**Instructions to follow:** Look through the data below and, wherever a line carries the word "Atualização", please copy that line.

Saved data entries
———

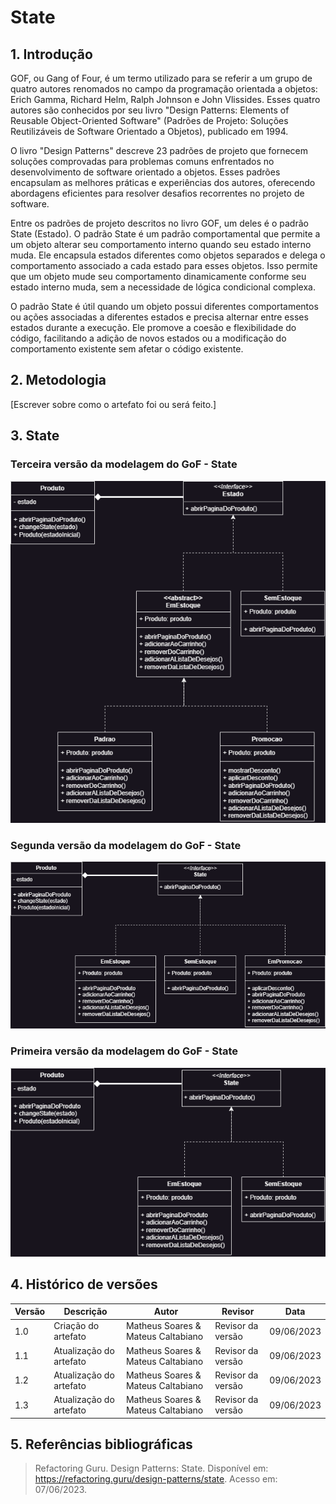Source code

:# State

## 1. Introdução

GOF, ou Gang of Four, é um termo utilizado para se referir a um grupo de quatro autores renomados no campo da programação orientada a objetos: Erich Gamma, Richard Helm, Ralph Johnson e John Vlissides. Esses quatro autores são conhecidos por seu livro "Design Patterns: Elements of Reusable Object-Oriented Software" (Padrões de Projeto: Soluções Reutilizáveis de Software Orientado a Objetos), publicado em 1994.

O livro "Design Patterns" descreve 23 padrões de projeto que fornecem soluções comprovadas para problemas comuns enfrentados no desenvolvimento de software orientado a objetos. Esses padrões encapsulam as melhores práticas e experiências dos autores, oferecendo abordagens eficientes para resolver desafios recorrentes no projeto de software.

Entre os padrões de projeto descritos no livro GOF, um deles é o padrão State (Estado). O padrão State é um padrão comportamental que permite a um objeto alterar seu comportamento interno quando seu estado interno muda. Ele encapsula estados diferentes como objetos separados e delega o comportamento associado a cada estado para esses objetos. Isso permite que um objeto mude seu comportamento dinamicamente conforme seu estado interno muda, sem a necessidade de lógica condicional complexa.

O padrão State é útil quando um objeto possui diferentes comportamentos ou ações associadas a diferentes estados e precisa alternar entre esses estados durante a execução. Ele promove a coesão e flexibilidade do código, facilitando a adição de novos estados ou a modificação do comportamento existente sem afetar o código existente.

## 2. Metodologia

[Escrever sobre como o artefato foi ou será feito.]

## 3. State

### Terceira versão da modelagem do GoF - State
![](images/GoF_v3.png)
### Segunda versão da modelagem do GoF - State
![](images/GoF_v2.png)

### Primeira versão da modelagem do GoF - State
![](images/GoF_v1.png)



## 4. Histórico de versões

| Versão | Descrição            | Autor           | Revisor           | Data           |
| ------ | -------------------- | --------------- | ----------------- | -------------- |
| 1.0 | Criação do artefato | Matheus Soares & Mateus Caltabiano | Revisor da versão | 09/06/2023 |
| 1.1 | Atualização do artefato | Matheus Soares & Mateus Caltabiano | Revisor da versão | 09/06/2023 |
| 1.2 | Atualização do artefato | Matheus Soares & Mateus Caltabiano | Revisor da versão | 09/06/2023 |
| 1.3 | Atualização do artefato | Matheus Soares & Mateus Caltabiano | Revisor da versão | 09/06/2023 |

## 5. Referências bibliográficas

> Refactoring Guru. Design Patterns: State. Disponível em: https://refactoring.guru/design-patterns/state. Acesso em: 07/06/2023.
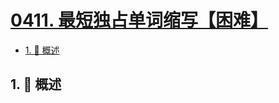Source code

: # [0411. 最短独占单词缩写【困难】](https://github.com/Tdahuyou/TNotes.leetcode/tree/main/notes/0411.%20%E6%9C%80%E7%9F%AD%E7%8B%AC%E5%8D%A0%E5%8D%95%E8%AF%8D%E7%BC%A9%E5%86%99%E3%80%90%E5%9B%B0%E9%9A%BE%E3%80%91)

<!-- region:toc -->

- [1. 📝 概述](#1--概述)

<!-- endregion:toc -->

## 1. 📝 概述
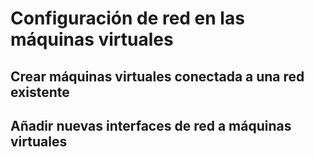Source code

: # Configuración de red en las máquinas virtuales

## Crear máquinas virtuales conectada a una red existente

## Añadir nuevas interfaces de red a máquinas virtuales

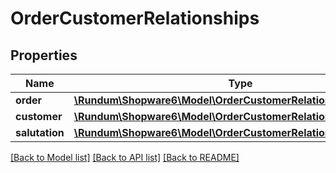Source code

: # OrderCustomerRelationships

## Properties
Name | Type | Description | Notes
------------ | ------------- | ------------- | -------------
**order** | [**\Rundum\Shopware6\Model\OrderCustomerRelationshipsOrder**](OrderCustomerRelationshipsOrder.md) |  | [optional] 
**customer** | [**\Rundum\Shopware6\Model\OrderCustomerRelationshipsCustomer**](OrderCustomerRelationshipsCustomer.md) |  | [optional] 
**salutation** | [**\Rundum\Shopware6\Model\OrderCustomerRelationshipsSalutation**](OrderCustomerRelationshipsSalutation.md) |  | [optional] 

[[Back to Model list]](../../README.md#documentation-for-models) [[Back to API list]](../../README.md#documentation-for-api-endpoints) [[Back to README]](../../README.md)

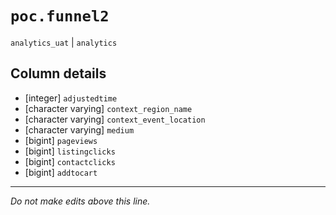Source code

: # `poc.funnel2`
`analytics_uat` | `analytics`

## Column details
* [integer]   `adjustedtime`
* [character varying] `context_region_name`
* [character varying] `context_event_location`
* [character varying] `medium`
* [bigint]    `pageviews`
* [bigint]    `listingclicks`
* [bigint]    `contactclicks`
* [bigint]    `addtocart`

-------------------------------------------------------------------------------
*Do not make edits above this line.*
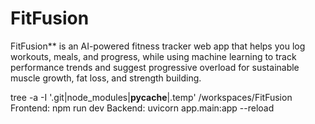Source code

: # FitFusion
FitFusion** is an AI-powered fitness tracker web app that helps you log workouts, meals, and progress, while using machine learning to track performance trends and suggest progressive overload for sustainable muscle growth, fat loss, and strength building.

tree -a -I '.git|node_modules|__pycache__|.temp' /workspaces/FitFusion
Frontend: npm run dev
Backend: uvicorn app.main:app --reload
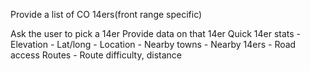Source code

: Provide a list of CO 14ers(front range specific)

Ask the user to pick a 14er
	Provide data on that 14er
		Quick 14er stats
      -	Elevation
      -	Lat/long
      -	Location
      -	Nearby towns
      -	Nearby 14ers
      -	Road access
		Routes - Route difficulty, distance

———

**Result of this task:**
| 1.1 | Atualização do artefato | Matheus Soares & Mateus Caltabiano | Revisor da versão | 09/06/2023 |
| 1.2 | Atualização do artefato | Matheus Soares & Mateus Caltabiano | Revisor da versão | 09/06/2023 |
| 1.3 | Atualização do artefato | Matheus Soares & Mateus Caltabiano | Revisor da versão | 09/06/2023 |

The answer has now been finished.